**** Extracted records ****

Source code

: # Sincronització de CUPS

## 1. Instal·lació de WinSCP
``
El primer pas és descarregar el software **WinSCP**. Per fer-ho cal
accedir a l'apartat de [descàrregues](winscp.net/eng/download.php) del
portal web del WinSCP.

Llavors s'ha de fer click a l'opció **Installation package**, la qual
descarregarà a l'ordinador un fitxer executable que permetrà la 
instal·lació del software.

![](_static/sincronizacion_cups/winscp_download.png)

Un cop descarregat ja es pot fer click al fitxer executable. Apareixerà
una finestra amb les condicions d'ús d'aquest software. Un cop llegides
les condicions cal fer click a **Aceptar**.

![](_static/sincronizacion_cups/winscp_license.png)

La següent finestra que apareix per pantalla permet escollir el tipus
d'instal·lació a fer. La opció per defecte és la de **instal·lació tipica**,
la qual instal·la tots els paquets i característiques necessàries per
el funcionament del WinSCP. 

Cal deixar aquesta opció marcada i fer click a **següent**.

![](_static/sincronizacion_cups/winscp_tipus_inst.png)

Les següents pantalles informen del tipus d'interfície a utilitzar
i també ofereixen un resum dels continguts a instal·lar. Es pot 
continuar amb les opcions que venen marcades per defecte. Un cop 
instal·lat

****

What the exercise asks: What belongs in the answer is the line with "Llavors s'ha de" plus every later line of the listing, copied word for word and nothing besides.

Reply to the task:
Llavors s'ha de fer click a l'opció **Installation package**, la qual
descarregarà a l'ordinador un fitxer executable que permetrà la 
instal·lació del software.

![](_static/sincronizacion_cups/winscp_download.png)

Un cop descarregat ja es pot fer click al fitxer executable. Apareixerà
una finestra amb les condicions d'ús d'aquest software. Un cop llegides
les condicions cal fer click a **Aceptar**.

![](_static/sincronizacion_cups/winscp_license.png)

La següent finestra que apareix per pantalla permet escollir el tipus
d'instal·lació a fer. La opció per defecte és la de **instal·lació tipica**,
la qual instal·la tots els paquets i característiques necessàries per
el funcionament del WinSCP. 

Cal deixar aquesta opció marcada i fer click a **següent**.

![](_static/sincronizacion_cups/winscp_tipus_inst.png)

Les següents pantalles informen del tipus d'interfície a utilitzar
i també ofereixen un resum dels continguts a instal·lar. Es pot 
continuar amb les opcions que venen marcades per defecte. Un cop 
instal·lat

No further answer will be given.